Aydoğan Vatandaş / The Huffington Post

12 Haziran 2016
MİT ve polis istihbaratı belirledikleri kişilerin pasaportlarını hile ile iptal ettiriyor!

Yeni komplonun ilk adımında, bir gazeteye kurbanın ağzından kayıp ilanı veriliyor. Herhangi bir gazetede yayınlanan pasaport kayıp ilanını takiben, kurbanın pasaportu geçersiz kılınıyor. Bu uygulamaya maruz kalanlar ise, başlarına gelenleri ancak yurtdışına uçmak üzere havaalanına geldiklerinde fark ediyorlar.

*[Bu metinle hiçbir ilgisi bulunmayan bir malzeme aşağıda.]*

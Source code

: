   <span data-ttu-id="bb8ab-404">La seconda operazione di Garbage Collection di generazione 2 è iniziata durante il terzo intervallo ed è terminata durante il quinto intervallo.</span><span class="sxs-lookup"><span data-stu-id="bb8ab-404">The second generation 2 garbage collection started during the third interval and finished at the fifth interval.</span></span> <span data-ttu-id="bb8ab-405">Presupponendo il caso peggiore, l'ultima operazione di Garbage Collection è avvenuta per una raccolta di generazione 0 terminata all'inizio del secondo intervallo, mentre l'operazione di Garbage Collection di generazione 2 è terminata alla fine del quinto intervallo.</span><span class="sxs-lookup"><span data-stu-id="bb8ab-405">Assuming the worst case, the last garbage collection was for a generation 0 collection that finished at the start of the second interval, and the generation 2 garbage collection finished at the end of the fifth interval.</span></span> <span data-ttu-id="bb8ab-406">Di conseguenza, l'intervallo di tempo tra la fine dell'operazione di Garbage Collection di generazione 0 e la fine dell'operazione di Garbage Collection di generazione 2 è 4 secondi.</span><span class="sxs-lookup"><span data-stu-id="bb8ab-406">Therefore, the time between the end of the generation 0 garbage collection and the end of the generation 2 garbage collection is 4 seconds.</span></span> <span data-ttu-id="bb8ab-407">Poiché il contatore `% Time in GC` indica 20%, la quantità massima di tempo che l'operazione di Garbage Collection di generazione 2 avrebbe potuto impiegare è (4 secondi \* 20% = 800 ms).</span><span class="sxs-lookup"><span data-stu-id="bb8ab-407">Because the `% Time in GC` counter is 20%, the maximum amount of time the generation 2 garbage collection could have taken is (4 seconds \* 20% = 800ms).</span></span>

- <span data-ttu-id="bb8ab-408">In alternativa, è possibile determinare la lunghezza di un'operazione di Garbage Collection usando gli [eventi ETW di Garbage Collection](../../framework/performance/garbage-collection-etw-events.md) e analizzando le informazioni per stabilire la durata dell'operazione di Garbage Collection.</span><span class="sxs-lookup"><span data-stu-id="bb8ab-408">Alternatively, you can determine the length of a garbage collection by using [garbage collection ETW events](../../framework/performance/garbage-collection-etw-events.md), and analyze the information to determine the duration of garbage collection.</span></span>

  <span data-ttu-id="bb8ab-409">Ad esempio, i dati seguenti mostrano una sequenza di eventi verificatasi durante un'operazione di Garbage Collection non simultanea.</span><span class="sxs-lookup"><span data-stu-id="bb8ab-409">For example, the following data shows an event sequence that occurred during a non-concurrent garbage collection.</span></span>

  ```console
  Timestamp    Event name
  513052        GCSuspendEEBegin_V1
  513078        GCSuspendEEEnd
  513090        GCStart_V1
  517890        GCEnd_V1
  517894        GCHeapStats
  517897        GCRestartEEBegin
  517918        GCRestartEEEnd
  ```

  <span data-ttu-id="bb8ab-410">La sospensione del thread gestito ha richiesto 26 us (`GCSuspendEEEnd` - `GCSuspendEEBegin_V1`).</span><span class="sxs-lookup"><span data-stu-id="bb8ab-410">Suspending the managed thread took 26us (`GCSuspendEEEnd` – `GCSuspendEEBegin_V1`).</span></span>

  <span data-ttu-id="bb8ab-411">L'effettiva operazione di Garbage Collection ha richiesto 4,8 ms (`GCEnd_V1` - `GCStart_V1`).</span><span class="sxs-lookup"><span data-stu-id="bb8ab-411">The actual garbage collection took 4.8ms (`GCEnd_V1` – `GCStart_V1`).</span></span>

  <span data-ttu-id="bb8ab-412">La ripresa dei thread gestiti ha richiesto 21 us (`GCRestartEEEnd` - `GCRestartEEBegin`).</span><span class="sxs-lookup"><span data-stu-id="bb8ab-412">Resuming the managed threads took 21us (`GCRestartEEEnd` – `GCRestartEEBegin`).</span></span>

Yurtdışına çıkmak için yeterli paranız ve geçerli bir pasaportunuz olduğunu varsayalım. İş için seyahat ediyor da olabilirsiniz, başka bir ülkede göreceğinız yenilikler peşinde, turist olarak da.

Eğer Türk vatandaşıysanız, iki kere düşünün.

Zira Erdoğan iktidarını pekiştirdiğinden beri, Türkiye Cumhuriyeti’nin de diktatörlüğe dönüşmüş olduğu sır değil.

Kaynaklardan gelen bilgiye bakılırsa, Türkiye Hükumeti, vatandaşları aleyhine gayrıresmi uygulamalarına bir yenisini eklemiş durumda. Zira hükumet, gelişigüzel uygulamalarla bazı gazetecilerin, işadamlarının ve STK temsilcilerinin pasaportlarını iptal etmiş.

Hükümetin eseri bu yeni komplonun ilk adımında, bir gazeteye kurbanın ağzından kayıp ilanı veriliyor. Herhangi bir gazetede yayınlanan pasaport kayıp ilanını takiben, kurbanın pasaportu geçersiz kılınıyor. Bu uygulamaya maruz kalanlar ise, başlarına gelenleri ancak yurtdışına uçmak üzere havaalanına geldiklerinde fark ediyorlar. Pasaport kontrolünden sorumlu polisler, pasaportlara el koyuyor ve şahısların yurtdışına çıkmasına izin vermiyor.

Tabii bu uygulamaya, yurtdışındayken maruz kalmak da mümkün. Yurtdışından geliyor olup, ülkeye giriş yaparken gümrükteki güvenlik kontrolünde benzeri bir sürprizle karışlaşmış pek çok vatandaş var. Kendilerine, pasaportlarının sistemde kayıp olarak gözüktüğü söyleniyor ve sorunu gidermek için en yakın temsilcilik ya da başkonsolosluğa başvurmaları salık veriliyor. Tavsiye edildiği üzere başkonsosluğa gittiklerinde ise, pasaportları açıklama yapılmaksızın ellerinden alınıyor. Yurtiçindeyken mağdur olanların bir kısmı, hukuk danışmanları aracılığıyla yasal işlemlere başlamış durumda. Yurtdışındayken mağdur duruma düşenler ise Interpol’a başvurarak pasaportlarının kayıp olmadığını tebliğ etme yoluna gidiyor.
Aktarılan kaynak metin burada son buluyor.